Top of Supplied data

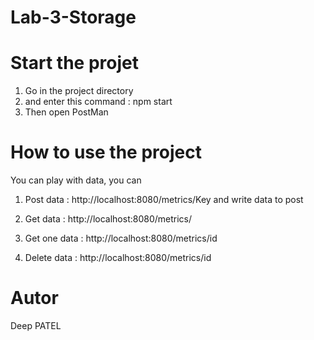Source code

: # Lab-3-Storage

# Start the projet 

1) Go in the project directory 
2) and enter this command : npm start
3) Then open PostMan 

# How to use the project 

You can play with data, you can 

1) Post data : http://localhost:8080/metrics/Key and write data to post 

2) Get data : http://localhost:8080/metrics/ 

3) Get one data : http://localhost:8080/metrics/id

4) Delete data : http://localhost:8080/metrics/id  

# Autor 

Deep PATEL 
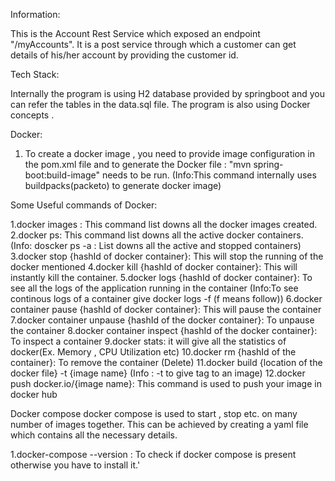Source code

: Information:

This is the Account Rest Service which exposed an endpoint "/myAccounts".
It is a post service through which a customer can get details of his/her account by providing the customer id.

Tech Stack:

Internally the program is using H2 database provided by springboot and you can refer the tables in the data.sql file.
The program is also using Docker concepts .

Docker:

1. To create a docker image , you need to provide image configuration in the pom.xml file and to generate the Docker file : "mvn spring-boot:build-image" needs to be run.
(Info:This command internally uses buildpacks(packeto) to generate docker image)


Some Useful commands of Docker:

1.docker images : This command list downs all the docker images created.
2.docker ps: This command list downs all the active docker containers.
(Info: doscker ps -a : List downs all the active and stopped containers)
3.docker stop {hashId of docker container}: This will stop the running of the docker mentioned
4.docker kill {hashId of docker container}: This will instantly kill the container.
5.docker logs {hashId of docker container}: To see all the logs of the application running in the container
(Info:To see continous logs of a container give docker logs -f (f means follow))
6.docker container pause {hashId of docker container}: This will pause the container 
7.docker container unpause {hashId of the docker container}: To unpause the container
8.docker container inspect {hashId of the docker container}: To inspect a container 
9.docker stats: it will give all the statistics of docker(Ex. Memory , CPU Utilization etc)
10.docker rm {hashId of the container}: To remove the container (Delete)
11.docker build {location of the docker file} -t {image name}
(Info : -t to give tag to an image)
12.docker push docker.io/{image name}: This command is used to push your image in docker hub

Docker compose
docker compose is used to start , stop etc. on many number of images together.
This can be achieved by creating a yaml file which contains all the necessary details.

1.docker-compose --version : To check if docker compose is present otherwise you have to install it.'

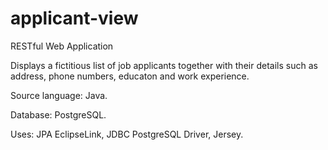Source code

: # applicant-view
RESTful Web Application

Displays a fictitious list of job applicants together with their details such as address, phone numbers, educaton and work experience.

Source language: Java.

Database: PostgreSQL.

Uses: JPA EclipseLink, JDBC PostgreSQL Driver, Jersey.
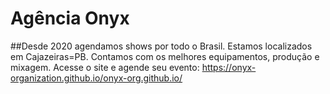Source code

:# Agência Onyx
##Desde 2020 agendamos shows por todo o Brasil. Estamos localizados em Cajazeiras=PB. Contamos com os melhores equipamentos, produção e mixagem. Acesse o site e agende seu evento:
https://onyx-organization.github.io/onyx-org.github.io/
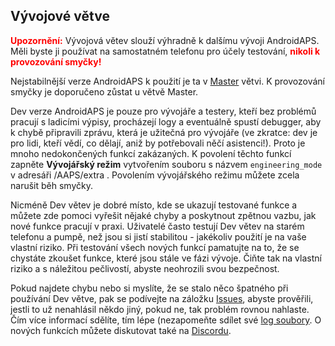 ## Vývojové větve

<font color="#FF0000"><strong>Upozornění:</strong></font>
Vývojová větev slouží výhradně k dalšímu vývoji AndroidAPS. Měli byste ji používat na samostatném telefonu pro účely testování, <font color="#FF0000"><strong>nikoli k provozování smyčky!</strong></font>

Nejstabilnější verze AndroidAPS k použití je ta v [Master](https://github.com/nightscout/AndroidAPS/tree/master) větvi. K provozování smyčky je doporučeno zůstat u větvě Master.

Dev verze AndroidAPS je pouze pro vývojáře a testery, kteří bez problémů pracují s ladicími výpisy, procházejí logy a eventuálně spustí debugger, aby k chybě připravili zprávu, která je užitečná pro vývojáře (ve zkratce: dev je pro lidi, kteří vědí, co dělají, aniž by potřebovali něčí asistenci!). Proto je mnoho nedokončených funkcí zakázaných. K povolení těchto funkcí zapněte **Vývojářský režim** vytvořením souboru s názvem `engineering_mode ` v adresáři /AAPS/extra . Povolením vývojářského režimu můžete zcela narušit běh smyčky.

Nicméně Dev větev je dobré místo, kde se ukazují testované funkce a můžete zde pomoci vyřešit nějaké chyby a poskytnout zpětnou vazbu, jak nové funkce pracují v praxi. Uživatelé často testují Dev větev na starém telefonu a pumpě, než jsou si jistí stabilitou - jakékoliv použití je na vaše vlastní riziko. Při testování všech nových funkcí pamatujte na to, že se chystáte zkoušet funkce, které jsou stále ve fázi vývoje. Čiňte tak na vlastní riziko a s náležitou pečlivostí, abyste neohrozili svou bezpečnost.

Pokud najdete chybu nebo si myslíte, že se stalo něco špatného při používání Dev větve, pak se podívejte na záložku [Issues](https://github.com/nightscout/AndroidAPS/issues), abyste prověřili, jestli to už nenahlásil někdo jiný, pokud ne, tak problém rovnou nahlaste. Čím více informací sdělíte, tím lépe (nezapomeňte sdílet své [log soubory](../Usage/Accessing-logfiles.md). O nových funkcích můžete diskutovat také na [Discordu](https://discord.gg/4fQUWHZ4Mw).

Bottom of Supplied data

— Problem description —
Pictures stay out, but every record above is to be returned exactly.

— Your response —
Source code

: # Lab-3-Storage

# Start the projet 

1) Go in the project directory 
2) and enter this command : npm start
3) Then open PostMan 

# How to use the project 

You can play with data, you can 

1) Post data : http://localhost:8080/metrics/Key and write data to post 

2) Get data : http://localhost:8080/metrics/ 

3) Get one data : http://localhost:8080/metrics/id

4) Delete data : http://localhost:8080/metrics/id  

# Autor 

Deep PATEL 
Source code

: Information:

This is the Account Rest Service which exposed an endpoint "/myAccounts".
It is a post service through which a customer can get details of his/her account by providing the customer id.

Tech Stack:

Internally the program is using H2 database provided by springboot and you can refer the tables in the data.sql file.
The program is also using Docker concepts .

Docker:

1. To create a docker image , you need to provide image configuration in the pom.xml file and to generate the Docker file : "mvn spring-boot:build-image" needs to be run.
(Info:This command internally uses buildpacks(packeto) to generate docker image)


Some Useful commands of Docker:

1.docker images : This command list downs all the docker images created.
2.docker ps: This command list downs all the active docker containers.
(Info: doscker ps -a : List downs all the active and stopped containers)
3.docker stop {hashId of docker container}: This will stop the running of the docker mentioned
4.docker kill {hashId of docker container}: This will instantly kill the container.
5.docker logs {hashId of docker container}: To see all the logs of the application running in the container
(Info:To see continous logs of a container give docker logs -f (f means follow))
6.docker container pause {hashId of docker container}: This will pause the container 
7.docker container unpause {hashId of the docker container}: To unpause the container
8.docker container inspect {hashId of the docker container}: To inspect a container 
9.docker stats: it will give all the statistics of docker(Ex. Memory , CPU Utilization etc)
10.docker rm {hashId of the container}: To remove the container (Delete)
11.docker build {location of the docker file} -t {image name}
(Info : -t to give tag to an image)
12.docker push docker.io/{image name}: This command is used to push your image in docker hub

Docker compose
docker compose is used to start , stop etc. on many number of images together.
This can be achieved by creating a yaml file which contains all the necessary details.

1.docker-compose --version : To check if docker compose is present otherwise you have to install it.'

Source code

: # applicant-view
RESTful Web Application

Displays a fictitious list of job applicants together with their details such as address, phone numbers, educaton and work experience.

Source language: Java.

Database: PostgreSQL.

Uses: JPA EclipseLink, JDBC PostgreSQL Driver, Jersey.
Source code

:# Agência Onyx
##Desde 2020 agendamos shows por todo o Brasil. Estamos localizados em Cajazeiras=PB. Contamos com os melhores equipamentos, produção e mixagem. Acesse o site e agende seu evento:
https://onyx-organization.github.io/onyx-org.github.io/
 ## Vývojové větve

<font color="#FF0000"><strong>Upozornění:</strong></font>
Vývojová větev slouží výhradně k dalšímu vývoji AndroidAPS. Měli byste ji používat na samostatném telefonu pro účely testování, <font color="#FF0000"><strong>nikoli k provozování smyčky!</strong></font>

Nejstabilnější verze AndroidAPS k použití je ta v [Master](https://github.com/nightscout/AndroidAPS/tree/master) větvi. K provozování smyčky je doporučeno zůstat u větvě Master.

Dev verze AndroidAPS je pouze pro vývojáře a testery, kteří bez problémů pracují s ladicími výpisy, procházejí logy a eventuálně spustí debugger, aby k chybě připravili zprávu, která je užitečná pro vývojáře (ve zkratce: dev je pro lidi, kteří vědí, co dělají, aniž by potřebovali něčí asistenci!). Proto je mnoho nedokončených funkcí zakázaných. K povolení těchto funkcí zapněte **Vývojářský režim** vytvořením souboru s názvem `engineering_mode ` v adresáři /AAPS/extra . Povolením vývojářského režimu můžete zcela narušit běh smyčky.

Nicméně Dev větev je dobré místo, kde se ukazují testované funkce a můžete zde pomoci vyřešit nějaké chyby a poskytnout zpětnou vazbu, jak nové funkce pracují v praxi. Uživatelé často testují Dev větev na starém telefonu a pumpě, než jsou si jistí stabilitou - jakékoliv použití je na vaše vlastní riziko. Při testování všech nových funkcí pamatujte na to, že se chystáte zkoušet funkce, které jsou stále ve fázi vývoje. Čiňte tak na vlastní riziko a s náležitou pečlivostí, abyste neohrozili svou bezpečnost.

Pokud najdete chybu nebo si myslíte, že se stalo něco špatného při používání Dev větve, pak se podívejte na záložku [Issues](https://github.com/nightscout/AndroidAPS/issues), abyste prověřili, jestli to už nenahlásil někdo jiný, pokud ne, tak problém rovnou nahlaste. Čím více informací sdělíte, tím lépe (nezapomeňte sdílet své [log soubory](../Usage/Accessing-logfiles.md). O nových funkcích můžete diskutovat také na [Discordu](https://discord.gg/4fQUWHZ4Mw).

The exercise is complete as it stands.